Be Halloween-Safe This Year by Avoiding Fire Hazards
Halloween is in the air, and for all the fun it brings – candy, costumes, parties and pumpkins – it also brings a bit of danger, the kind of which is not found in haunted houses or horror movies. The danger is found in jack-o’-lanterns, wax candles, zany lights and other holiday decorations that can lead to fires.
Consumers can protect themselves against such danger by taking precautions when turning their homes and yards into spook-filled scenes. The first step is to use flameless tea lights to make that carved, orange gourd come alive and replace wax candles with electric ones that look just as real. Doing so will cut in half the risk of an accidental fire breaking out, according to the National Fire Protection Association.
“Nearly half of decoration fires in homes occurred because the decorations were too close to a heat source,” the NFPA reports, noting the ensuing property damage amounts to $13 million annually.
Statistics show that, of the estimated 900 structure fires reported each year to be caused by decorations, 41 percent involved candles. Parents should warn their trick-or-treating children to steer clear of open flames and know how to “stop, drop and roll” if a costume catches on fire.
Here are some other tips to ensure a safer Halloween:
Use flashlights instead of torches to light up driveways and walkways. That eliminates the possibility of costumes coming into contact with flames or grass fires being ignited by gusty winds.
Consider that cornstalks, hay bales and paper – all materials commonly used for decorating – are highly flammable and should be kept away from flames and heat sources, including lights.
If decorating with lights, check to see whether bulbs are broken or cracked and cords are frayed or worn and replace immediately if damage is detected.
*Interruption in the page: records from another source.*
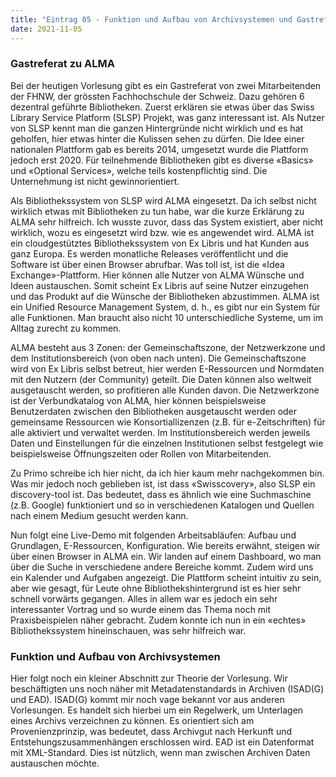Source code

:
 ```yaml
---
title: "Eintrag 05 - Funktion und Aufbau von Archivsystemen und Gastreferat"
date: 2021-11-05
---
```




### Gastreferat zu ALMA
Bei der heutigen Vorlesung gibt es ein Gastreferat von zwei Mitarbeitenden der FHNW, der grössten Fachhochschule der Schweiz. Dazu gehören 6 dezentral geführte Bibliotheken. Zuerst erklären sie etwas über das Swiss Library Service Platform (SLSP) Projekt, was ganz interessant ist. Als Nutzer von SLSP kennt man die ganzen Hintergründe nicht wirklich und es hat geholfen, hier etwas hinter die Kulissen sehen zu dürfen. Die Idee einer nationalen Plattform gab es bereits 2014, umgesetzt wurde die Plattform jedoch erst 2020. Für teilnehmende Bibliotheken gibt es diverse «Basics» und «Optional Services», welche teils kostenpflichtig sind. Die Unternehmung ist nicht gewinnorientiert. 

Als Bibliothekssystem von SLSP wird ALMA eingesetzt. Da ich selbst nicht wirklich etwas mit Bibliotheken zu tun habe, war die kurze Erklärung zu ALMA sehr hilfreich. Ich wusste zuvor, dass das System existiert, aber nicht wirklich, wozu es eingesetzt wird bzw. wie es angewendet wird. ALMA ist ein cloudgestütztes Bibliothekssystem von Ex Libris und hat Kunden aus ganz Europa. Es werden monatliche Releases veröffentlicht und die Software ist über einen Browser abrufbar. Was toll ist, ist die «Idea Exchange»-Plattform. Hier können alle Nutzer von ALMA Wünsche und Ideen austauschen. Somit scheint Ex Libris auf seine Nutzer einzugehen und das Produkt auf die Wünsche der Bibliotheken abzustimmen. ALMA ist ein Unified Resource Management System, d. h., es gibt nur ein System für alle Funktionen. Man braucht also nicht 10 unterschiedliche Systeme, um im Alltag zurecht zu kommen. 

ALMA besteht aus 3 Zonen: der Gemeinschaftszone, der Netzwerkzone und dem Institutionsbereich (von oben nach unten). Die Gemeinschaftszone wird von Ex Libris selbst betreut, hier werden E-Ressourcen und Normdaten mit den Nutzern (der Community) geteilt. Die Daten können also weltweit ausgetauscht werden, so profitieren alle Kunden davon. Die Netzwerkzone ist der Verbundkatalog von ALMA, hier können beispielsweise Benutzerdaten zwischen den Bibliotheken ausgetauscht werden oder gemeinsame Ressourcen wie Konsortiallizenzen (z.B. für e-Zeitschriften) für alle aktiviert und verwaltet werden. Im Institutionsbereich werden jeweils Daten und Einstellungen für die einzelnen Institutionen selbst festgelegt wie beispielsweise Öffnungszeiten oder Rollen von Mitarbeitenden. 

Zu Primo schreibe ich hier nicht, da ich hier kaum mehr nachgekommen bin. Was mir jedoch noch geblieben ist, ist dass «Swisscovery», also SLSP ein discovery-tool ist. Das bedeutet, dass es ähnlich wie eine Suchmaschine (z.B. Google) funktioniert und so in verschiedenen Katalogen und Quellen nach einem Medium gesucht werden kann. 

Nun folgt eine Live-Demo mit folgenden Arbeitsabläufen: Aufbau und Grundlagen, E-Ressourcen, Konfiguration. Wie bereits erwähnt, steigen wir über einen Browser in ALMA ein. Wir landen auf einem Dashboard, wo man über die Suche in verschiedene andere Bereiche kommt. Zudem wird uns ein Kalender und Aufgaben angezeigt. Die Plattform scheint intuitiv zu sein, aber wie gesagt, für Leute ohne Bibliothekshintergrund ist es hier sehr schnell vorwärts gegangen. Alles in allem war es jedoch ein sehr interessanter Vortrag und so wurde einem das Thema noch mit Praxisbeispielen näher gebracht. Zudem konnte ich nun in ein «echtes» Bibliothekssystem hineinschauen, was sehr hilfreich war.


### Funktion und Aufbau von Archivsystemen
Hier folgt noch ein kleiner Abschnitt zur Theorie der Vorlesung. Wir beschäftigten uns noch näher mit Metadatenstandards in Archiven (ISAD(G) und EAD). ISAD(G) kommt mir noch vage bekannt vor aus anderen Vorlesungen. Es handelt sich hierbei um ein Regelwerk, um Unterlagen eines Archivs verzeichnen zu können. Es orientiert sich am Provenienzprinzip, was bedeutet, dass Archivgut nach Herkunft und Entstehungszusammenhängen erschlossen wird. EAD ist ein Datenformat mit XML-Standard. Dies ist nützlich, wenn man zwischen Archiven Daten austauschen möchte.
Inspect the site of any Halloween party before letting children attend to see whether it is hazardous and if there is a quick way to evacuate the premises if a fire occurs.
Children ideally should wear flame-retardant costumes and avoid billowing clothing – although that will be difficult for little ghosts in white sheets and aspiring superheroes in colorful capes.
The Consumer Product Safety Commission has advice regarding costumes, as well as attorneys – start with a California campfire lawyer advice.
“When purchasing a costume, masks, beards, and wigs, look for the label Flame Resistant,” states a safety alert. “Although this label does not mean these items won’t catch fire, it does indicate the items will resist burning and should extinguish quickly once removed from the ignition source.”